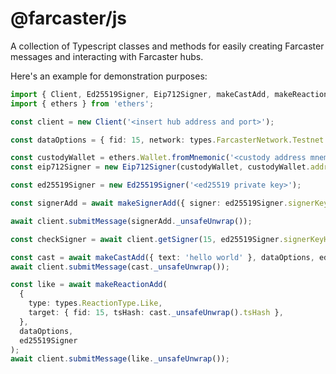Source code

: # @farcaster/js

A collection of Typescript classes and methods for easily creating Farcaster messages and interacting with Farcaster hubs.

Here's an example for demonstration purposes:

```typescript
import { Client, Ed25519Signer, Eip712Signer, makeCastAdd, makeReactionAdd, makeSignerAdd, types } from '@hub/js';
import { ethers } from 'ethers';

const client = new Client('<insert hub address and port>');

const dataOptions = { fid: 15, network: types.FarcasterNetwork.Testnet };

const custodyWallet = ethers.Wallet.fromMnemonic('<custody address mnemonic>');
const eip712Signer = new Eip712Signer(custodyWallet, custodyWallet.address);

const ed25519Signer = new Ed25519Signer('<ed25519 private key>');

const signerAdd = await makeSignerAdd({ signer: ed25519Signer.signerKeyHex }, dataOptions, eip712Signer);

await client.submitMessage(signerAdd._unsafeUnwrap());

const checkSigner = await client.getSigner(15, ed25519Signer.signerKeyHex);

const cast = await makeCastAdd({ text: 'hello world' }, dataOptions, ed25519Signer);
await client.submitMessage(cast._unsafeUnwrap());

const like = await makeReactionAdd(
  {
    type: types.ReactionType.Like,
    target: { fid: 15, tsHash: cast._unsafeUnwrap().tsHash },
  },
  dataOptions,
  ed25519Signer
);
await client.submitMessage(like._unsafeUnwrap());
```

* * *

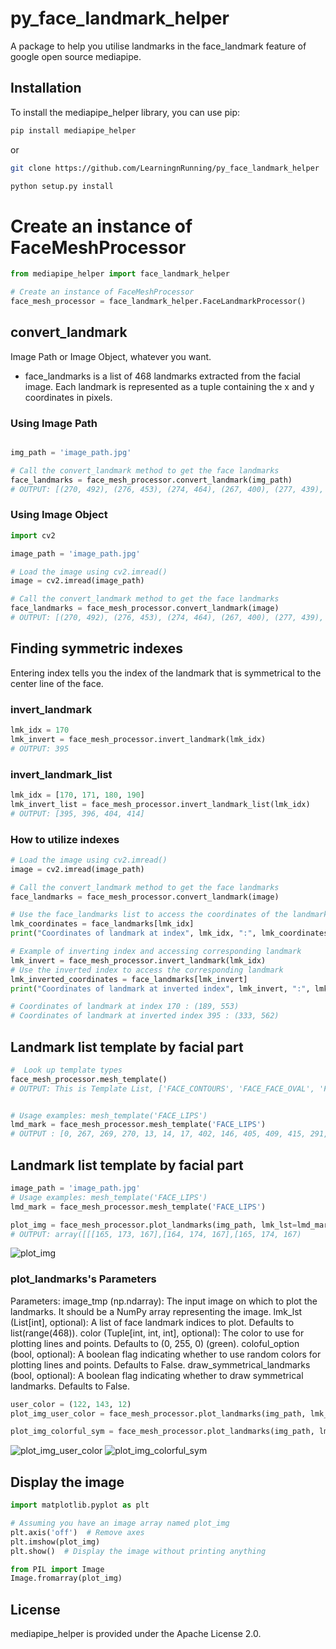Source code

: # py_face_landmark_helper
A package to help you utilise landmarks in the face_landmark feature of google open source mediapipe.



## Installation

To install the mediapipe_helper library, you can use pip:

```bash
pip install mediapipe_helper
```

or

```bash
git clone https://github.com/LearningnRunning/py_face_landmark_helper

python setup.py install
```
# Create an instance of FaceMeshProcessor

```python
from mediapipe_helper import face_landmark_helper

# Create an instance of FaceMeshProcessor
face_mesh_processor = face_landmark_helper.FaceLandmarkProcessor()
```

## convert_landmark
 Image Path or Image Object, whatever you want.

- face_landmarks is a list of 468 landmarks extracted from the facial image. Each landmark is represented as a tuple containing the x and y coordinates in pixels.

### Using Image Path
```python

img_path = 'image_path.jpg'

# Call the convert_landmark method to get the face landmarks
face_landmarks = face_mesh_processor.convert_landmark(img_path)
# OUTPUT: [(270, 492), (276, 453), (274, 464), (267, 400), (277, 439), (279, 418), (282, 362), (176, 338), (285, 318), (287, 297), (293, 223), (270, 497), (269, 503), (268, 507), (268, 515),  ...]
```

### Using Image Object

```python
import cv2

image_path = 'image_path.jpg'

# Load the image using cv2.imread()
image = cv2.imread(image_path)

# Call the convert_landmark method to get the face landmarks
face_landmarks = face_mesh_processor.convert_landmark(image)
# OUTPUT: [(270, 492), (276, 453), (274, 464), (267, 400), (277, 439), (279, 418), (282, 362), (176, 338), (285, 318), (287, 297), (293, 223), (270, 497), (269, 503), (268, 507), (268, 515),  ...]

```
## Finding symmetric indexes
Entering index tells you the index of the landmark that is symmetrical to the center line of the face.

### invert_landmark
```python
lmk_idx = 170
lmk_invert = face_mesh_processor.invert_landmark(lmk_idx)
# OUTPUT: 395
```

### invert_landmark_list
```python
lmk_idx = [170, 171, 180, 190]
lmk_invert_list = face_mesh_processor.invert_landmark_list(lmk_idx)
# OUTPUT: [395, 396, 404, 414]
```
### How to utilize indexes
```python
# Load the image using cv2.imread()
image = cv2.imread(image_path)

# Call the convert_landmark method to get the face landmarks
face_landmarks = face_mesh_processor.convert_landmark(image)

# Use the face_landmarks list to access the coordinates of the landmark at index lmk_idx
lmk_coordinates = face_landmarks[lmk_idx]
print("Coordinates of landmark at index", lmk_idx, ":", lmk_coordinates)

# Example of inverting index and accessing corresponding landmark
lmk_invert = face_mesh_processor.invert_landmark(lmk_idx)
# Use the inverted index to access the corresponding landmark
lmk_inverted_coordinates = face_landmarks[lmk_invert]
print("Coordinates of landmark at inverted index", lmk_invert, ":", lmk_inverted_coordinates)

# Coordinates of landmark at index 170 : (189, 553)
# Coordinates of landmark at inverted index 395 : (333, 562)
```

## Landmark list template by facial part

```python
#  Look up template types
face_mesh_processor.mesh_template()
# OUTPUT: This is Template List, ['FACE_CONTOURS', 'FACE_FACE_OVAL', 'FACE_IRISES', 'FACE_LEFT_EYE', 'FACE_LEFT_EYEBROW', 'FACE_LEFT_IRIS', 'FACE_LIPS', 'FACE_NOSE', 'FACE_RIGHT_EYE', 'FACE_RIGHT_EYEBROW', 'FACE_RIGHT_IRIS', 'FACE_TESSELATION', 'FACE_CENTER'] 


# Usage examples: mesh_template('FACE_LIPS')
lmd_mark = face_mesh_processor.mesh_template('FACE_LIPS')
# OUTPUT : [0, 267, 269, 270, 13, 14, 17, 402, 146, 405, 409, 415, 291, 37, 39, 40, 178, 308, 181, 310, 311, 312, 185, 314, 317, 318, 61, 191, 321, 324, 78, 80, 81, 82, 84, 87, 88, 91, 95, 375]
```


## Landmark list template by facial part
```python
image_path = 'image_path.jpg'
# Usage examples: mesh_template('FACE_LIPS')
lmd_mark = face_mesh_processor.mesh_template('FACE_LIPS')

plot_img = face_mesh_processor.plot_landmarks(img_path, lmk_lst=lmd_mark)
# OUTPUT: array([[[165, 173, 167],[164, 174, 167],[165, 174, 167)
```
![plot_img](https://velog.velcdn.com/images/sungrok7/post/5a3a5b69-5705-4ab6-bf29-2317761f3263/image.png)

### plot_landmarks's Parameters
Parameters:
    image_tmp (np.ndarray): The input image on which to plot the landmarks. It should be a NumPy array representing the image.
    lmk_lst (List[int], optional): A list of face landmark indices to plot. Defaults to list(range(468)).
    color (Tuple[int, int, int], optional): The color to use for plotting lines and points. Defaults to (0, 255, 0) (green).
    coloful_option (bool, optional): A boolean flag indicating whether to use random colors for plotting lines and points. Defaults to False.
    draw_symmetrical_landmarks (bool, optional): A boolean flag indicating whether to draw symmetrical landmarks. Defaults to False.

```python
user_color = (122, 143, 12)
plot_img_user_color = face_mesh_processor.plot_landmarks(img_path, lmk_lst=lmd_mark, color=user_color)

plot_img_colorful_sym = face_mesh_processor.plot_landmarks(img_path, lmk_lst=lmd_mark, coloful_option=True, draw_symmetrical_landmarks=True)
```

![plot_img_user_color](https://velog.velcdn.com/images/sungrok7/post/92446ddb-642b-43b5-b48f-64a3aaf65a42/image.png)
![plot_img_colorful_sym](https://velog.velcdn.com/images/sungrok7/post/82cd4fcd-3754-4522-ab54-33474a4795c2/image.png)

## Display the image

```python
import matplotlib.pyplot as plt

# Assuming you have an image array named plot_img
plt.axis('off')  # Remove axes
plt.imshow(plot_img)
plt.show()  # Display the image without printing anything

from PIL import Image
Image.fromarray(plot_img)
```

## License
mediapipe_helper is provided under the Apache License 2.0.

### Your task
Using the material above, filter for lines holding "corresponding" and copy each one.

### Expected answer
# Example of inverting index and accessing corresponding landmark
# Use the inverted index to access the corresponding landmark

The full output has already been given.